This post originally appeared on Panels, which is now Book Riot Comics
I decidedly do not know Lucy Knisley. There was that one time, when I was five years into book blogging, and I emailed to see if she would let me interview her after I devoured French Milk. She said yes, and she even illustrated the answers to my questions. That counts, right? Eternal BFFism to follow.
Alas, we’re not besties, but even before I got to Q&A with her, I was devoted to Knisley’s work. There are a handful of comics creators I will shout from the rooftops, fangirl over, who make me flail, and for whom I will pre-order. Knisley is right at the tippy top of this scandalous fan behavior, and I thought I’d share my love with the world.
What is it about Lucy Knisley that provokes such fangirlism? A combination of things, really. First and foremost, she is a journaler, a process I find fascinating. By letting the reader exist within a collection of her memories and adventures, it’s easy to feel like we know her, and to know her is to love her. Her books are mostly illustrated journals, and they exist somewhere in the realm of memoir, travelogue, and cookbook. I also have a soft spot for all of these topics, and her artwork, while rounded and cute (a complete compliment), is also heartfelt and pensive. Everything she publishes is a joy to read.
Where to start? Let’s dive in…
Relish is my hands-down favorite. It’s a memoir about growing up with a chef/caterer mother and a gourmand father. While Knisley is attuned to the finer points of the culinary life, she’s not above a greasy cheeseburger. She loves food in all its various forms, and while the food will make your mouth water, it’s absolutely fabulous to get a glimpse into Knisley’s childhood from chasing chickens (or being chased by chickens), making cookies, traveling, and spending time with her family.
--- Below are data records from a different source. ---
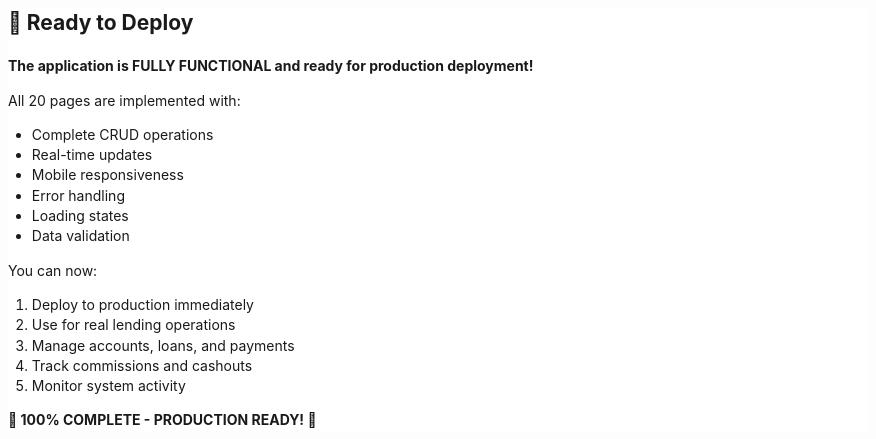 
## 🚀 Ready to Deploy

**The application is FULLY FUNCTIONAL and ready for production deployment!**

All 20 pages are implemented with:
- Complete CRUD operations
- Real-time updates
- Mobile responsiveness
- Error handling
- Loading states
- Data validation

You can now:
1. Deploy to production immediately
2. Use for real lending operations
3. Manage accounts, loans, and payments
4. Track commissions and cashouts
5. Monitor system activity

**🎊 100% COMPLETE - PRODUCTION READY! 🎊**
It’s a sensitive collection of stories all wrapped up in beautiful artwork that seems to personify Knisley’s warm, quirky personality perfectly.
Did I mention the recipes? There are recipes–gorgeous spreads at the end of each chapter.
Moving further into Knisley’s oeuvre…
Displacement is a graphic travelogue published earlier this year. Knisley agrees to escort her aging grandparents on a Caribbean cruise, probably their last. From incontinence to motion sickness and dementia, her grandparents put her through the ringer, but she managers to keep her cool (most of the time), while reading her grandfather’s World War II memoir along the way. The juxtaposition of his experiences as a young man to his struggles as a senior citizen definitely tug at the heart strings. Knisley learns that she has untapped levels of both patience and adoration for the two of them, no matter how trying the trip.
French Milk, Knisley’s first big hit, is still something special. She recalls six weeks spent in France with her mother. While Knisley is staring down adulthood, her mom is turning 50, and these two ladies have some common ground to find. From trips to museums and plenty of afternoons spent in boulangeries, Knisley makes a point to soak up the Parisian atmosphere and try to figure herself out. It’s a true coming of age story wrapped up in a witty, beautifully-illustrated package. To date, French Milk is the only one of Knisley’s books that contains no color, giving it an little bit of an additional indie, new artist feel.
Lucy Knisley is on track to be one of the most prolific cartoonists around. She has yet another travelogue, An Age of License, currently available and no less than two slated for publication in the near’ish future. Something New chronicles her engagement and wedding planning adventure, while New Kid is a rumination on high school and surviving four different schools in four years.
If you’re a sucker for graphic memoir, travel, food, and charming adventures, you simply can’t ignore Lucy Knisley, a supremely talented girl next door.